Quercetin Protects Retina External Barrier from Oxidative stress Injury by Promoting Autophagy.

Age-related macular degeneration (AMD) is the primary cause of irreversible severe visual loss among the elderly globally. Oxidative stress acts as a vital role in the pathogenesis of dry AMD, during which cells activate the autophagic process to avoid further damage. It is well known that oxidative stress damage happened in retinal pigment epithelial cells (RPE) could disrupt the blood outer-retinal barrier (OBRB) and thus reduce the expressions of tight junction proteins and lead to its abnormal distribution. Recent research has proven that if we can improve autophagy, alleviate cellular senescence and inhibit bizarre retinal immune-inflammation responses, It may be feasible to postpone the development of AMD and to obtain better clinical results. Therefore, our research focuses on improving the level of autophagy.

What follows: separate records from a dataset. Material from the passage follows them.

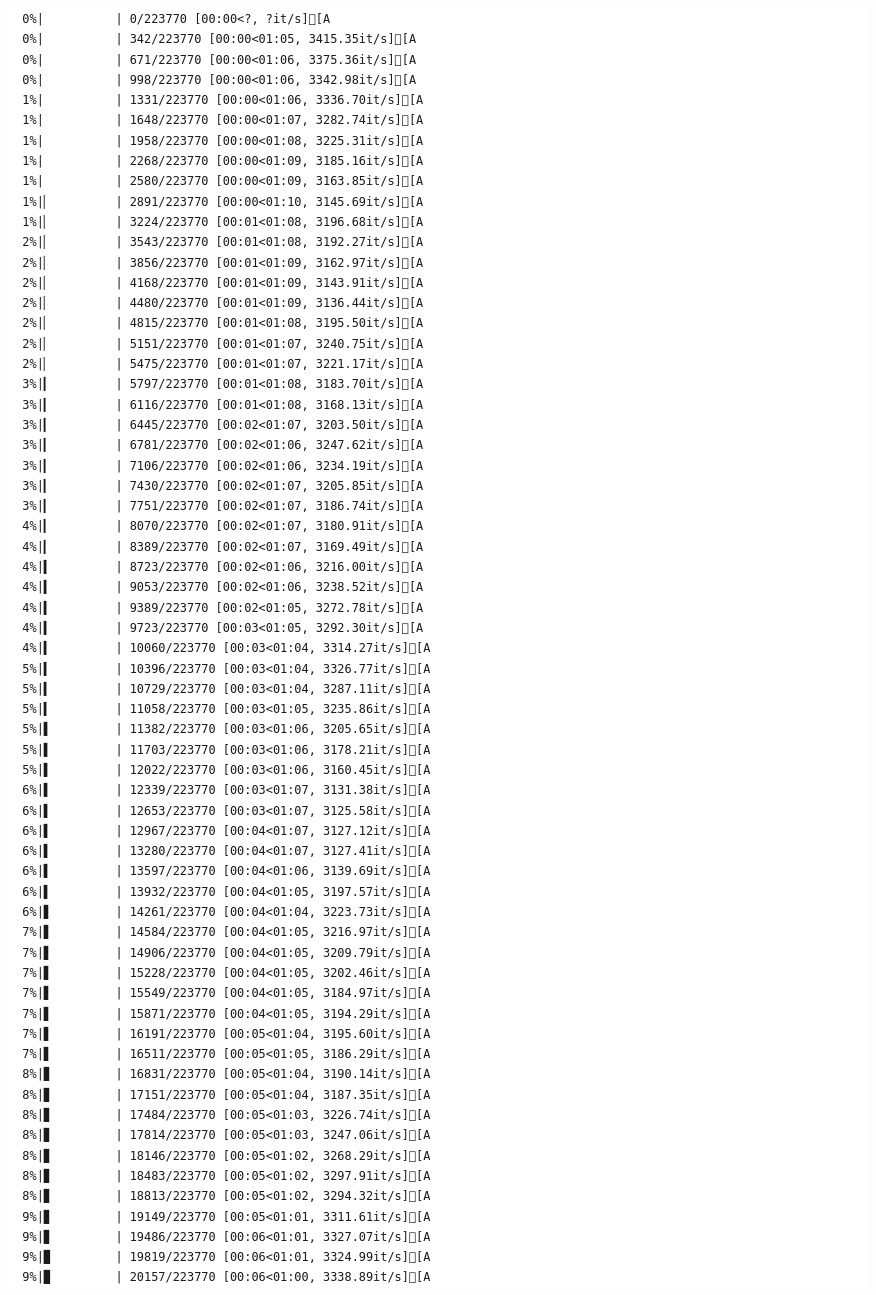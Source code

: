     
      0%|          | 0/223770 [00:00<?, ?it/s][A
      0%|          | 342/223770 [00:00<01:05, 3415.35it/s][A
      0%|          | 671/223770 [00:00<01:06, 3375.36it/s][A
      0%|          | 998/223770 [00:00<01:06, 3342.98it/s][A
      1%|          | 1331/223770 [00:00<01:06, 3336.70it/s][A
      1%|          | 1648/223770 [00:00<01:07, 3282.74it/s][A
      1%|          | 1958/223770 [00:00<01:08, 3225.31it/s][A
      1%|          | 2268/223770 [00:00<01:09, 3185.16it/s][A
      1%|          | 2580/223770 [00:00<01:09, 3163.85it/s][A
      1%|▏         | 2891/223770 [00:00<01:10, 3145.69it/s][A
      1%|▏         | 3224/223770 [00:01<01:08, 3196.68it/s][A
      2%|▏         | 3543/223770 [00:01<01:08, 3192.27it/s][A
      2%|▏         | 3856/223770 [00:01<01:09, 3162.97it/s][A
      2%|▏         | 4168/223770 [00:01<01:09, 3143.91it/s][A
      2%|▏         | 4480/223770 [00:01<01:09, 3136.44it/s][A
      2%|▏         | 4815/223770 [00:01<01:08, 3195.50it/s][A
      2%|▏         | 5151/223770 [00:01<01:07, 3240.75it/s][A
      2%|▏         | 5475/223770 [00:01<01:07, 3221.17it/s][A
      3%|▎         | 5797/223770 [00:01<01:08, 3183.70it/s][A
      3%|▎         | 6116/223770 [00:01<01:08, 3168.13it/s][A
      3%|▎         | 6445/223770 [00:02<01:07, 3203.50it/s][A
      3%|▎         | 6781/223770 [00:02<01:06, 3247.62it/s][A
      3%|▎         | 7106/223770 [00:02<01:06, 3234.19it/s][A
      3%|▎         | 7430/223770 [00:02<01:07, 3205.85it/s][A
      3%|▎         | 7751/223770 [00:02<01:07, 3186.74it/s][A
      4%|▎         | 8070/223770 [00:02<01:07, 3180.91it/s][A
      4%|▎         | 8389/223770 [00:02<01:07, 3169.49it/s][A
      4%|▍         | 8723/223770 [00:02<01:06, 3216.00it/s][A
      4%|▍         | 9053/223770 [00:02<01:06, 3238.52it/s][A
      4%|▍         | 9389/223770 [00:02<01:05, 3272.78it/s][A
      4%|▍         | 9723/223770 [00:03<01:05, 3292.30it/s][A
      4%|▍         | 10060/223770 [00:03<01:04, 3314.27it/s][A
      5%|▍         | 10396/223770 [00:03<01:04, 3326.77it/s][A
      5%|▍         | 10729/223770 [00:03<01:04, 3287.11it/s][A
      5%|▍         | 11058/223770 [00:03<01:05, 3235.86it/s][A
      5%|▌         | 11382/223770 [00:03<01:06, 3205.65it/s][A
      5%|▌         | 11703/223770 [00:03<01:06, 3178.21it/s][A
      5%|▌         | 12022/223770 [00:03<01:06, 3160.45it/s][A
      6%|▌         | 12339/223770 [00:03<01:07, 3131.38it/s][A
      6%|▌         | 12653/223770 [00:03<01:07, 3125.58it/s][A
      6%|▌         | 12967/223770 [00:04<01:07, 3127.12it/s][A
      6%|▌         | 13280/223770 [00:04<01:07, 3127.41it/s][A
      6%|▌         | 13597/223770 [00:04<01:06, 3139.69it/s][A
      6%|▌         | 13932/223770 [00:04<01:05, 3197.57it/s][A
      6%|▋         | 14261/223770 [00:04<01:04, 3223.73it/s][A
      7%|▋         | 14584/223770 [00:04<01:05, 3216.97it/s][A
      7%|▋         | 14906/223770 [00:04<01:05, 3209.79it/s][A
      7%|▋         | 15228/223770 [00:04<01:05, 3202.46it/s][A
      7%|▋         | 15549/223770 [00:04<01:05, 3184.97it/s][A
      7%|▋         | 15871/223770 [00:04<01:05, 3194.29it/s][A
      7%|▋         | 16191/223770 [00:05<01:04, 3195.60it/s][A
      7%|▋         | 16511/223770 [00:05<01:05, 3186.29it/s][A
      8%|▊         | 16831/223770 [00:05<01:04, 3190.14it/s][A
      8%|▊         | 17151/223770 [00:05<01:04, 3187.35it/s][A
      8%|▊         | 17484/223770 [00:05<01:03, 3226.74it/s][A
      8%|▊         | 17814/223770 [00:05<01:03, 3247.06it/s][A
      8%|▊         | 18146/223770 [00:05<01:02, 3268.29it/s][A
      8%|▊         | 18483/223770 [00:05<01:02, 3297.91it/s][A
      8%|▊         | 18813/223770 [00:05<01:02, 3294.32it/s][A
      9%|▊         | 19149/223770 [00:05<01:01, 3311.61it/s][A
      9%|▊         | 19486/223770 [00:06<01:01, 3327.07it/s][A
      9%|▉         | 19819/223770 [00:06<01:01, 3324.99it/s][A
      9%|▉         | 20157/223770 [00:06<01:00, 3338.89it/s][A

Quercetin has been purported to be a novel and easy cytoprotective agent for its efficiency in opposition to RPE cell death induced by oxidative stress. However, the effects of quercetin on the OBRB during oxidative stress remain undefined. The present study explored the biological functions and effects of quercetin on oxidative stress induced by H2O2 and its underlying mechanisms in the OBRB. We demonstrated that quercetin could protect human retinal pigment epithelial cells barrier-related proteins from oxidative stress via upregulating autophagy response. The outcomes offer a molecular foundation for the application of quercetin management in the treatment of AMD.